> Records for this task
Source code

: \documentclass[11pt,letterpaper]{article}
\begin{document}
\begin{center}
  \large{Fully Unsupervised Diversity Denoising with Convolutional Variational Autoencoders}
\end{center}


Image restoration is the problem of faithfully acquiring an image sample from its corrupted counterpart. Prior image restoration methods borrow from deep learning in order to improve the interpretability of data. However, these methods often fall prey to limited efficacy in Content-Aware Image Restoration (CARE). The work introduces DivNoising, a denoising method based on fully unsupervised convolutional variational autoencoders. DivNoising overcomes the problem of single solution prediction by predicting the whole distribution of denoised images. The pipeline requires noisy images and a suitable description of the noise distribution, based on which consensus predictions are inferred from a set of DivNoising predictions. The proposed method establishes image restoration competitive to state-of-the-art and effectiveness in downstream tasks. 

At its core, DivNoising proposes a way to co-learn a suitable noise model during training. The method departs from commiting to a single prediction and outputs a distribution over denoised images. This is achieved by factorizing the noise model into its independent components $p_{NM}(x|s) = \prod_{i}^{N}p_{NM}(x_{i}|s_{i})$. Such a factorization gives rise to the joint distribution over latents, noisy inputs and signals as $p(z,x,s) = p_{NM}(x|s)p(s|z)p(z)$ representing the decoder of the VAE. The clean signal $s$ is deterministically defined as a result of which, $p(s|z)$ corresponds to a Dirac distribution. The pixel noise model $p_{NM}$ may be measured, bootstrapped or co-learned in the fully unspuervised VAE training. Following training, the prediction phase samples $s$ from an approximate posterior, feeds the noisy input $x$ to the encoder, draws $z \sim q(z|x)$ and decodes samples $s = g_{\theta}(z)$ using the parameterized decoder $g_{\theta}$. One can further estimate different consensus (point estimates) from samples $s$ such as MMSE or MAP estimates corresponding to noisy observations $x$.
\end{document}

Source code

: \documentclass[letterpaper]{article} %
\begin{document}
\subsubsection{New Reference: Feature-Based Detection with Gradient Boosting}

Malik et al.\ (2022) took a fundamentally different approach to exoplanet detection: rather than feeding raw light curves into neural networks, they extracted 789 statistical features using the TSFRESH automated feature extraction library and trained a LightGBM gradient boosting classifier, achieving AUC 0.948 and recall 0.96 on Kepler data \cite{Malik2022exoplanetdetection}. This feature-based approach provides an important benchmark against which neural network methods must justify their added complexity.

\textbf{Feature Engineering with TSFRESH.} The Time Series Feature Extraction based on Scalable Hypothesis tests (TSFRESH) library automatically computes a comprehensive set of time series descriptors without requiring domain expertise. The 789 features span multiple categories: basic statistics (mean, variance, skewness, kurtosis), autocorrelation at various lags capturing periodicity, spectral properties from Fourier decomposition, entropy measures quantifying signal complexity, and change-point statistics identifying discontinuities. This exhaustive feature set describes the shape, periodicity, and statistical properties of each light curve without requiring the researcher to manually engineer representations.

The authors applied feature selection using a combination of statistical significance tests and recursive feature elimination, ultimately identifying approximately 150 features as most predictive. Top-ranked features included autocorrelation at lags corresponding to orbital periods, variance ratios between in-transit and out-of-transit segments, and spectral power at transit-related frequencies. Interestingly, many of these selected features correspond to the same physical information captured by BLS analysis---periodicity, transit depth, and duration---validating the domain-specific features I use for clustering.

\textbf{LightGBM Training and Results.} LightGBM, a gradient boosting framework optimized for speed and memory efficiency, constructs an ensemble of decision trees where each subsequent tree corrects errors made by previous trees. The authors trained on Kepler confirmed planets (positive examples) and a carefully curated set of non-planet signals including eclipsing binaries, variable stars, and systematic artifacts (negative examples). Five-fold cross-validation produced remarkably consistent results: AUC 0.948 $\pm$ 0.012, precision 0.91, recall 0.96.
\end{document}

> Task statement
The expected response is every record, reproduced word for word.

> Output for this task
Source code

: \documentclass[11pt,letterpaper]{article}
\begin{document}
\begin{center}
  \large{Fully Unsupervised Diversity Denoising with Convolutional Variational Autoencoders}
\end{center}


Image restoration is the problem of faithfully acquiring an image sample from its corrupted counterpart. Prior image restoration methods borrow from deep learning in order to improve the interpretability of data. However, these methods often fall prey to limited efficacy in Content-Aware Image Restoration (CARE). The work introduces DivNoising, a denoising method based on fully unsupervised convolutional variational autoencoders. DivNoising overcomes the problem of single solution prediction by predicting the whole distribution of denoised images. The pipeline requires noisy images and a suitable description of the noise distribution, based on which consensus predictions are inferred from a set of DivNoising predictions. The proposed method establishes image restoration competitive to state-of-the-art and effectiveness in downstream tasks. 

At its core, DivNoising proposes a way to co-learn a suitable noise model during training. The method departs from commiting to a single prediction and outputs a distribution over denoised images. This is achieved by factorizing the noise model into its independent components $p_{NM}(x|s) = \prod_{i}^{N}p_{NM}(x_{i}|s_{i})$. Such a factorization gives rise to the joint distribution over latents, noisy inputs and signals as $p(z,x,s) = p_{NM}(x|s)p(s|z)p(z)$ representing the decoder of the VAE. The clean signal $s$ is deterministically defined as a result of which, $p(s|z)$ corresponds to a Dirac distribution. The pixel noise model $p_{NM}$ may be measured, bootstrapped or co-learned in the fully unspuervised VAE training. Following training, the prediction phase samples $s$ from an approximate posterior, feeds the noisy input $x$ to the encoder, draws $z \sim q(z|x)$ and decodes samples $s = g_{\theta}(z)$ using the parameterized decoder $g_{\theta}$. One can further estimate different consensus (point estimates) from samples $s$ such as MMSE or MAP estimates corresponding to noisy observations $x$.
\end{document}

Source code

: \documentclass[letterpaper]{article} %
\begin{document}
\subsubsection{New Reference: Feature-Based Detection with Gradient Boosting}

Malik et al.\ (2022) took a fundamentally different approach to exoplanet detection: rather than feeding raw light curves into neural networks, they extracted 789 statistical features using the TSFRESH automated feature extraction library and trained a LightGBM gradient boosting classifier, achieving AUC 0.948 and recall 0.96 on Kepler data \cite{Malik2022exoplanetdetection}. This feature-based approach provides an important benchmark against which neural network methods must justify their added complexity.

\textbf{Feature Engineering with TSFRESH.} The Time Series Feature Extraction based on Scalable Hypothesis tests (TSFRESH) library automatically computes a comprehensive set of time series descriptors without requiring domain expertise. The 789 features span multiple categories: basic statistics (mean, variance, skewness, kurtosis), autocorrelation at various lags capturing periodicity, spectral properties from Fourier decomposition, entropy measures quantifying signal complexity, and change-point statistics identifying discontinuities. This exhaustive feature set describes the shape, periodicity, and statistical properties of each light curve without requiring the researcher to manually engineer representations.

The authors applied feature selection using a combination of statistical significance tests and recursive feature elimination, ultimately identifying approximately 150 features as most predictive. Top-ranked features included autocorrelation at lags corresponding to orbital periods, variance ratios between in-transit and out-of-transit segments, and spectral power at transit-related frequencies. Interestingly, many of these selected features correspond to the same physical information captured by BLS analysis---periodicity, transit depth, and duration---validating the domain-specific features I use for clustering.

\textbf{LightGBM Training and Results.} LightGBM, a gradient boosting framework optimized for speed and memory efficiency, constructs an ensemble of decision trees where each subsequent tree corrects errors made by previous trees. The authors trained on Kepler confirmed planets (positive examples) and a carefully curated set of non-planet signals including eclipsing binaries, variable stars, and systematic artifacts (negative examples). Five-fold cross-validation produced remarkably consistent results: AUC 0.948 $\pm$ 0.012, precision 0.91, recall 0.96.
\end{document}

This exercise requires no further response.